Angel Yuste Prisiones Espana

O sistema penitenciário espanhol: mudanças para se adequar às normas europeias e aos desafios atuais

// Entrevista: Ángel Yuste Castillejo

Secretário-Geral de Instituições Penitenciárias, Espanha
 

Quais são as principais diferenças entre o sistema penitenciário que o Sr. administrou entre 1996 e 2004 e o atual?

AYC: Ocorreram mudanças importantes, embora nossa Lei Penitenciária (de 1979) tenha tido apenas pequenas reformas em seus artigos (1). Nas últimas décadas, as várias reformas legais na Espanha afetaram direta ou indiretamente a relação jurídica nos presídios, e tiveram um impacto na forma como as sentenças de prisão são cumpridas.
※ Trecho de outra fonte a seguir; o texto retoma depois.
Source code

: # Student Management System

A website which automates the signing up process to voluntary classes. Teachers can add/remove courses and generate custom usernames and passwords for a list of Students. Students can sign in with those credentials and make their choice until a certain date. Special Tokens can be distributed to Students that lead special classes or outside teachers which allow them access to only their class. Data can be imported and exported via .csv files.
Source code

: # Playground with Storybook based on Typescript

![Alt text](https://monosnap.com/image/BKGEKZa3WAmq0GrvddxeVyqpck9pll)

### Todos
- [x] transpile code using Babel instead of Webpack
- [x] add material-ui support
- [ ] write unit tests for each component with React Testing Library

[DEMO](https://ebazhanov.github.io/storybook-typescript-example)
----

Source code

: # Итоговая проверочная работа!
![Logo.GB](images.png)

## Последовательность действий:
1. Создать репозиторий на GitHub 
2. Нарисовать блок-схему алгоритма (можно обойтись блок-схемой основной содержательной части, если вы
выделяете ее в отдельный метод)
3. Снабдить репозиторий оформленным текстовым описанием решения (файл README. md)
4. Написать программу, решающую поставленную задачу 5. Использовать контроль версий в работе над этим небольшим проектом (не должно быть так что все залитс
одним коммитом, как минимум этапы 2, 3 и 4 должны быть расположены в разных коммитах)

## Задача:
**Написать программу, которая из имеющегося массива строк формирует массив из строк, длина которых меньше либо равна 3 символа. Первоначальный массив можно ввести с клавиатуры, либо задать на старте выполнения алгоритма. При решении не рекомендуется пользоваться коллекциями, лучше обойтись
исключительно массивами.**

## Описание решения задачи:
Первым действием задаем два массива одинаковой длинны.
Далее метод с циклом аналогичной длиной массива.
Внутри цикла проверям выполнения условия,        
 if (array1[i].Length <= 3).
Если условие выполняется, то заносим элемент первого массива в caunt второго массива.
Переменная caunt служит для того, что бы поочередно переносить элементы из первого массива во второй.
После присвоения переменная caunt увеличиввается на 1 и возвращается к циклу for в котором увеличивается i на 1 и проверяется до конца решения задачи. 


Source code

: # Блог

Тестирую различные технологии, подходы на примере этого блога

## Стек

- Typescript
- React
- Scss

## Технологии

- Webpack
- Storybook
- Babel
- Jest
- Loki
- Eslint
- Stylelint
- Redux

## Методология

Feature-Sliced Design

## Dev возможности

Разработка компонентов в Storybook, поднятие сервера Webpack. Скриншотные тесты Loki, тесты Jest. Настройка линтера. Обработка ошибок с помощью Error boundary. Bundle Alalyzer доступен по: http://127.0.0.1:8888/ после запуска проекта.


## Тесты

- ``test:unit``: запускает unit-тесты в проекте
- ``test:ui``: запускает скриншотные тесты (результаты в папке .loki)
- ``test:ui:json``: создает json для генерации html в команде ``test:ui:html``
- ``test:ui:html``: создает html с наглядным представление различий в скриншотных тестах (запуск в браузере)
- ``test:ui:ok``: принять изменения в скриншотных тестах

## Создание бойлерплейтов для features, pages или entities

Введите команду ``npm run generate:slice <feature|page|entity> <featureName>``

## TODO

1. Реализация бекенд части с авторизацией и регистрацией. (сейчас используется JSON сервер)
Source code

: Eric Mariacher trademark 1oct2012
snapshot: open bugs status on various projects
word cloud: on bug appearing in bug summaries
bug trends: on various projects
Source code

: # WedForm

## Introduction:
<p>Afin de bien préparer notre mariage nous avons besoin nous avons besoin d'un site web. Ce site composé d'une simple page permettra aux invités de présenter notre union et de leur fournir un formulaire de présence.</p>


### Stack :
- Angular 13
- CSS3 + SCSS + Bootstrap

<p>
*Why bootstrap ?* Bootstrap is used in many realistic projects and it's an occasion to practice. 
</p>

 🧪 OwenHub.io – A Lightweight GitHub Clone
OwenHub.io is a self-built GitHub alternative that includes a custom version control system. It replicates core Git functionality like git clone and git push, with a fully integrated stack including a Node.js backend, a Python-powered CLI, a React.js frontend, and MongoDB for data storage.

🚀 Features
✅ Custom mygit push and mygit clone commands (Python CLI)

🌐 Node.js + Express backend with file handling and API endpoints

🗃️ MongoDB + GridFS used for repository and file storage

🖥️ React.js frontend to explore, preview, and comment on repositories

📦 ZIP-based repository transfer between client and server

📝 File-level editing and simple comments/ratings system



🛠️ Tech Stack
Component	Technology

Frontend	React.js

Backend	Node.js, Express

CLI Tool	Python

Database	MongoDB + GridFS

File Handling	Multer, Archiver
A mais importante foi a entrada em vigor do novo Código Penal, em 1996 – o chamado “Código Penal da Democracia” (Lei Orgânica 10/1995, de 23 de novembro) – que, desde então, passou por 26 reformas (2). A última reforma, em 2015, introduziu uma nova modalidade punitiva no sistema jurídico (o chamado “encarceramento permanente revisto”) e modificou a natureza da liberdade condicional, transformando-a em uma modalidade de suspensão da pena.
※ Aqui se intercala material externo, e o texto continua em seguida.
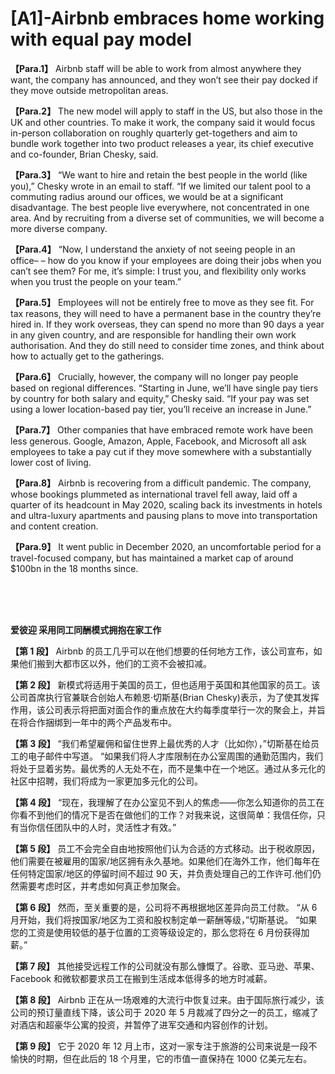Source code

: # [A1]-Airbnb embraces home working with equal pay model

**【Para.1】** Airbnb staff will be able to work from almost anywhere they want, the company has announced, and they won’t see their pay docked if they move outside metropolitan areas.


**【Para.2】** The new model will apply to staff in the US, but also those in the UK and other countries. To make it work, the company said it would focus in-person collaboration on roughly quarterly get-togethers and aim to bundle work together into two product releases a year, its chief executive and co-founder, Brian Chesky, said.


**【Para.3】** “We want to hire and retain the best people in the world (like you),” Chesky wrote in an email to staff. “If we limited our talent pool to a commuting radius around our offices, we would be at a significant disadvantage. The best people live everywhere, not concentrated in one area. And by recruiting from a diverse set of communities, we will become a more diverse company.



**【Para.4】** “Now, I understand the anxiety of not seeing people in an office– – how do you know if your employees are doing their jobs when you can’t see them? For me, it’s simple: I trust you, and flexibility only works when you trust the people on your team.”



**【Para.5】** Employees will not be entirely free to move as they see fit. For tax reasons, they will need to have a permanent base in the country they’re hired in. If they work overseas, they can spend no more than 90 days a year in any given country, and are responsible for handling their own work authorisation. And they do still need to consider time zones, and think about how to actually get to the gatherings.



**【Para.6】** Crucially, however, the company will no longer pay people based on regional differences. “Starting in June, we’ll have single pay tiers by country for both salary and equity,” Chesky said. “If your pay was set using a lower location-based pay tier, you’ll receive an increase in June.”



**【Para.7】** Other companies that have embraced remote work have been less generous. Google, Amazon, Apple, Facebook, and Microsoft all ask employees to take a pay cut if they move somewhere with a substantially lower cost of living.



**【Para.8】** Airbnb is recovering from a difficult pandemic. The company, whose bookings plummeted as international travel fell away, laid off a quarter of its headcount in May 2020, scaling back its investments in hotels and ultra-luxury apartments and pausing plans to move into transportation and content creation.



**【Para.9】** It went public in December 2020, an uncomfortable period for a travel-focused company, but has maintained a market cap of around $100bn in the 18 months since.

<br><br><br>

**爱彼迎 采用同工同酬模式拥抱在家工作**


**【第 1 段】** Airbnb 的员工几乎可以在他们想要的任何地方工作，该公司宣布，如果他们搬到大都市区以外，他们的工资不会被扣减。



**【第 2 段】** 新模式将适用于美国的员工，但也适用于英国和其他国家的员工。该公司首席执行官兼联合创始人布赖恩·切斯基(Brian Chesky)表示，为了使其发挥作用，该公司表示将把面对面合作的重点放在大约每季度举行一次的聚会上，并旨在将合作捆绑到一年中的两个产品发布中。



**【第 3 段】** “我们希望雇佣和留住世界上最优秀的人才（比如你），”切斯基在给员工的电子邮件中写道。 “如果我们将人才库限制在办公室周围的通勤范围内，我们将处于显着劣势。最优秀的人无处不在，而不是集中在一个地区。通过从多元化的社区中招聘，我们将成为一家更加多元化的公司。



**【第 4 段】** “现在，我理解了在办公室见不到人的焦虑——你怎么知道你的员工在你看不到他们的情况下是否在做他们的工作？对我来说，这很简单：我信任你，只有当你信任团队中的人时，灵活性才有效。”



**【第 5 段】** 员工不会完全自由地按照他们认为合适的方式移动。出于税收原因，他们需要在被雇用的国家/地区拥有永久基地。如果他们在海外工作，他们每年在任何特定国家/地区的停留时间不超过 90 天，并负责处理自己的工作许可.他们仍然需要考虑时区，并考虑如何真正参加聚会。



**【第 6 段】** 然而，至关重要的是，公司将不再根据地区差异向员工付款。 “从 6 月开始，我们将按国家/地区为工资和股权制定单一薪酬等级，”切斯基说。 “如果您的工资是使用较低的基于位置的工资等级设定的，那么您将在 6 月份获得加薪。”



**【第 7 段】** 其他接受远程工作的公司就没有那么慷慨了。谷歌、亚马逊、苹果、Facebook 和微软都要求员工在搬到生活成本低得多的地方时减薪。



**【第 8 段】** Airbnb 正在从一场艰难的大流行中恢复过来。由于国际旅行减少，该公司的预订量直线下降，该公司于 2020 年 5 月裁减了四分之一的员工，缩减了对酒店和超豪华公寓的投资，并暂停了进军交通和内容创作的计划。



**【第 9 段】** 它于 2020 年 12 月上市，这对一家专注于旅游的公司来说是一段不愉快的时期，但在此后的 18 个月里，它的市值一直保持在 1000 亿美元左右。
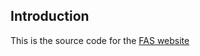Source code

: ## Introduction

This is the source code for the [FAS website](http://www.utdallas.edu/research/FAS)
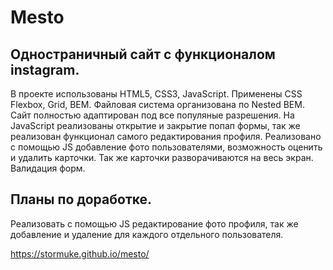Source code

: Mesto
===

Одностраничный сайт с функционалом instagram.
---

В проекте использованы HTML5, CSS3, JavaScript. Применены CSS Flexbox, Grid, BEM. Файловая система организована по Nested BEM. Сайт полностью адаптирован под все популяные разрешения. На JavaScript реализованы открытие и закрытие попап формы, так же реализован функционал самого редактирования профиля. Реализовано с помощью JS добавление фото пользователями, возможность оценить и удалить карточки. Так же карточки разворачиваются на весь экран. Валидация форм.

Планы по доработке.
---
Реализовать с помощью JS редактирование фото профиля, так же добавление и удаление для каждого отдельного пользователя.

https://stormuke.github.io/mesto/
Além disso, outras reformas legais foram realizadas em diversas áreas (trabalho, saúde, educação, orçamento, administração, serviço público, imigração, proteção da vítima e cooperação judicial internacional). Muitas dessas reformas ocorreram devido à necessidade de incorporar os regulamentos estabelecidos nas Decisões-Quadro da União Europeia em nossa ordem jurídica interna.
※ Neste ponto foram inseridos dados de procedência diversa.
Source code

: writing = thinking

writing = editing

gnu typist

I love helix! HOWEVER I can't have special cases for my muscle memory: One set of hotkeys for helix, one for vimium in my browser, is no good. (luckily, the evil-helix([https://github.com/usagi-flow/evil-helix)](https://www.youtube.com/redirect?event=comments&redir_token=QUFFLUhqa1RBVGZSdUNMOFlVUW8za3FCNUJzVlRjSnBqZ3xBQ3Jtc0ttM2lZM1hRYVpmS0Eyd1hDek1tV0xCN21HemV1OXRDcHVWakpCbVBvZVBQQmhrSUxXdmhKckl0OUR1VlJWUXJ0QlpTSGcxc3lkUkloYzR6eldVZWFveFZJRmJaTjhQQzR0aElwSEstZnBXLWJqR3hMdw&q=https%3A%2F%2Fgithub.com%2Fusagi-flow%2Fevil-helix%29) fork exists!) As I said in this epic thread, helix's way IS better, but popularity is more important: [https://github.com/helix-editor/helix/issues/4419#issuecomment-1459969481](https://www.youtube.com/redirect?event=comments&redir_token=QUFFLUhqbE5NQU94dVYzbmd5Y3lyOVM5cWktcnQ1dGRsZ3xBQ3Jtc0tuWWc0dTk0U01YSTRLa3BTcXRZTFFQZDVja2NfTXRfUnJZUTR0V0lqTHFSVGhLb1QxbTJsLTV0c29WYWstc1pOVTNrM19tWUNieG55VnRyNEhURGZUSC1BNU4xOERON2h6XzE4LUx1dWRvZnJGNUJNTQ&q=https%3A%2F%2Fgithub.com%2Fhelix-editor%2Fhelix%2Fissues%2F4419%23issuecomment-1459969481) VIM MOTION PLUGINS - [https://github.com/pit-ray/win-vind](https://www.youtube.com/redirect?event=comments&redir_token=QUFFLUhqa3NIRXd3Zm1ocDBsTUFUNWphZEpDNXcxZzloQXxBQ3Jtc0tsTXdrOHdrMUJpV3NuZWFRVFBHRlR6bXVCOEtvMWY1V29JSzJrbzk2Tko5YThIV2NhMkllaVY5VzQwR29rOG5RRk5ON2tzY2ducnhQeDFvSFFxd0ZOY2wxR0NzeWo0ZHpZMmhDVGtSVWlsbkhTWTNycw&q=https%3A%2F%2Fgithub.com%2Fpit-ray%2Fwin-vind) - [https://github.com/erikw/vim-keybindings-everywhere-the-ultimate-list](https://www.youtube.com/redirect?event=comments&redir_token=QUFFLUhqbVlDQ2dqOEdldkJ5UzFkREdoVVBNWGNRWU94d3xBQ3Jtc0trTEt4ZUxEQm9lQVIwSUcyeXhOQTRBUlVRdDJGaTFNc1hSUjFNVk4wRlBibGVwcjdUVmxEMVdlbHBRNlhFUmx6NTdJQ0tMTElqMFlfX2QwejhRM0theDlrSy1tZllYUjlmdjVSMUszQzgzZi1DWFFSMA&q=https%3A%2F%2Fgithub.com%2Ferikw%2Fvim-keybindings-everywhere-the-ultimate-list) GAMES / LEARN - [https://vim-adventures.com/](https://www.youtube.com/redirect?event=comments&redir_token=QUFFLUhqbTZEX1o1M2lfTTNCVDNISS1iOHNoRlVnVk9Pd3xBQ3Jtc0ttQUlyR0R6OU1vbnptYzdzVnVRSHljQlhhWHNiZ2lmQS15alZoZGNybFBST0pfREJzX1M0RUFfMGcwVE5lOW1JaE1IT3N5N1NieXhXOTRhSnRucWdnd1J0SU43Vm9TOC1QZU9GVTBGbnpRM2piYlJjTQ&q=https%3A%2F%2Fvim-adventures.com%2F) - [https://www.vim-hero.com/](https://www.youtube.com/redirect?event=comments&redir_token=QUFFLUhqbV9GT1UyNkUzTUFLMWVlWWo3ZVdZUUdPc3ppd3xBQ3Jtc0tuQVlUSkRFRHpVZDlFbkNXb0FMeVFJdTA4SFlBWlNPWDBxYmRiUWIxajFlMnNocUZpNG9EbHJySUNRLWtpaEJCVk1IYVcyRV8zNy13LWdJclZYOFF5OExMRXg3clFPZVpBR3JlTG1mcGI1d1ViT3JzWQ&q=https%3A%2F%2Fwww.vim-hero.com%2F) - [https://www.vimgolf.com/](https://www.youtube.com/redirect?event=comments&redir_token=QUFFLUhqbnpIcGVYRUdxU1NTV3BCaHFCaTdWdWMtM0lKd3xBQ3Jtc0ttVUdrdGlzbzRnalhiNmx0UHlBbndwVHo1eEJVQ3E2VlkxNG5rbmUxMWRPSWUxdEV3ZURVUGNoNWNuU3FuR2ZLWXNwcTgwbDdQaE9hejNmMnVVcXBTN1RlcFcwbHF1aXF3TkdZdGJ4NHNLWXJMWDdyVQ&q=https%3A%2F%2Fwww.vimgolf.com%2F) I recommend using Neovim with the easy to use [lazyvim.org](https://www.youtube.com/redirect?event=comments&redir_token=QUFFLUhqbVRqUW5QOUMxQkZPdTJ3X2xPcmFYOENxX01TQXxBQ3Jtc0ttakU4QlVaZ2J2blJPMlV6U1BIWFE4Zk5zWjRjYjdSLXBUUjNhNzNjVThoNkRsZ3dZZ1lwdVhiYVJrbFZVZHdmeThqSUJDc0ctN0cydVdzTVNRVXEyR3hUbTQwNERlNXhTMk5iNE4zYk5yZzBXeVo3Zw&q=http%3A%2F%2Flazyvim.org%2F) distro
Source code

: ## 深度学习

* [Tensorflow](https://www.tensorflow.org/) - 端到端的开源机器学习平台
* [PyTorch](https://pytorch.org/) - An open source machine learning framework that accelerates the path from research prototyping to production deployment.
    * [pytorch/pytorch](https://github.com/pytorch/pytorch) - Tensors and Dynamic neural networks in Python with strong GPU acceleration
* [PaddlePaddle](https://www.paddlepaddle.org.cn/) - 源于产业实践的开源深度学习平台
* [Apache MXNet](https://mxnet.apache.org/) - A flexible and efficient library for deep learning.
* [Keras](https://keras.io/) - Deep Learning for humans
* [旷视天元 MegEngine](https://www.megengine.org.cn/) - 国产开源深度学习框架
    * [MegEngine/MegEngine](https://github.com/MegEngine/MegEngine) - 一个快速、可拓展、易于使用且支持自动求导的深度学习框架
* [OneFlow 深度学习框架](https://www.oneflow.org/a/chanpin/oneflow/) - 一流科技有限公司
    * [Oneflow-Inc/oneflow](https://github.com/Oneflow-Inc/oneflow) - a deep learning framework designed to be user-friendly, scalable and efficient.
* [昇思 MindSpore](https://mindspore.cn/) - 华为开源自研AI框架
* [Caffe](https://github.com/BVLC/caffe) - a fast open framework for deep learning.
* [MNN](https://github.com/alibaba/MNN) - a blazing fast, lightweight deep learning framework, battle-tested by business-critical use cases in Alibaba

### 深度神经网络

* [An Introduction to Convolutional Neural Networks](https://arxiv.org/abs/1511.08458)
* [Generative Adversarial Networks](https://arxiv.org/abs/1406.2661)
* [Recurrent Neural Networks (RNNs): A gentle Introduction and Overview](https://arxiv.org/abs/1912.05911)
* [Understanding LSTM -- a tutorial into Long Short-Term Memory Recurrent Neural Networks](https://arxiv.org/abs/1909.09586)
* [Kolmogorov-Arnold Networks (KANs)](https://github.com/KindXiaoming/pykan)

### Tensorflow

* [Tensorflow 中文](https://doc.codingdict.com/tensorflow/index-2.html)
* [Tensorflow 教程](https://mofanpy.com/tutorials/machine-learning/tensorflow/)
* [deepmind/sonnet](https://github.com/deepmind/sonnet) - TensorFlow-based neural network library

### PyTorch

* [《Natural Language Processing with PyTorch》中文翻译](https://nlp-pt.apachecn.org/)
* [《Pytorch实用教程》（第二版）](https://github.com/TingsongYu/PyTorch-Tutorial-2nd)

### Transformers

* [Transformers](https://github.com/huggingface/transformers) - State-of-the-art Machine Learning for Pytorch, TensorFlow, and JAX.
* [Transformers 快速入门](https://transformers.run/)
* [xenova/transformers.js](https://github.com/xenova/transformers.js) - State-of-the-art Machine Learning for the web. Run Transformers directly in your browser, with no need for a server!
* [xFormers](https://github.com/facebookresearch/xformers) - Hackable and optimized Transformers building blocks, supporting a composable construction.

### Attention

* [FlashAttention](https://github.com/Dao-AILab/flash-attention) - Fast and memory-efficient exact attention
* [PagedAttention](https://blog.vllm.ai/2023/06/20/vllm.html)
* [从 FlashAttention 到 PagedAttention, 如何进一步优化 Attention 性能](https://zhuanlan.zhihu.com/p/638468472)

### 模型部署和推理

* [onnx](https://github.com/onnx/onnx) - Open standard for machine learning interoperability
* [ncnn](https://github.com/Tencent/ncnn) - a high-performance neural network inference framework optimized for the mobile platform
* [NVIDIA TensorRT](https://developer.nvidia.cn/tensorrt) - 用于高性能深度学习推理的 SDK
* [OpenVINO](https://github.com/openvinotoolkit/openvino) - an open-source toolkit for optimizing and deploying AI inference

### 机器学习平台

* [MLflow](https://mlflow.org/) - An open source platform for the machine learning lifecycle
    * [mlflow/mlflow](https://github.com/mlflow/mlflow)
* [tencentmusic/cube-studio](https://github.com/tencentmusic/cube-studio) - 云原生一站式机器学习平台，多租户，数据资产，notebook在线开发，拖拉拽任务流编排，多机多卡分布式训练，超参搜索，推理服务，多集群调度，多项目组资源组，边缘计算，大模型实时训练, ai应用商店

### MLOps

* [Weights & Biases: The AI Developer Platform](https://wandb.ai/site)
Ademais, o perfil da população carcerária também mudou – essencialmente devido ao surgimento de novos tipos de crimes, como a “corrupção política” e o terrorismo jihadista. Os avanços tecnológicos também trouxeram mudanças significativas, bem como a construção de novas infraestruturas penitenciárias com um modelo funcional versátil introduzido pelo Regulamento Penitenciário de 1996 (Decreto Real 190/96 de 9 de fevereiro).

Em suma, são mudanças que levaram a um processo de atualização da legislação penitenciária que contribuiu decisivamente para a modernização do sistema.

Muitas das reformas ocorreram devido à necessidade de incorporar as decisões-quadro da União Europeia ao nosso sistema jurídico

JT: Apesar dos investimentos feitos no sistema penitenciário espanhol nos últimos anos, talvez entre os desafios mais difíceis ainda esteja a falta de profissionais, o que tende a produzir um aumento de conflitos dentro das penitenciárias. De fato, os números mostram que entre 2011 e 2016 ocorreram mais de 2.200 ataques a agentes penitenciários. Ao mesmo tempo, os Sindicatos dizem que há 3.500 novas vagas a serem preenchidas nos próximos quatro anos, além das vagas de reposição anual (Fonte: Jornal “El País”, 10 e 29 de agosto de 2017).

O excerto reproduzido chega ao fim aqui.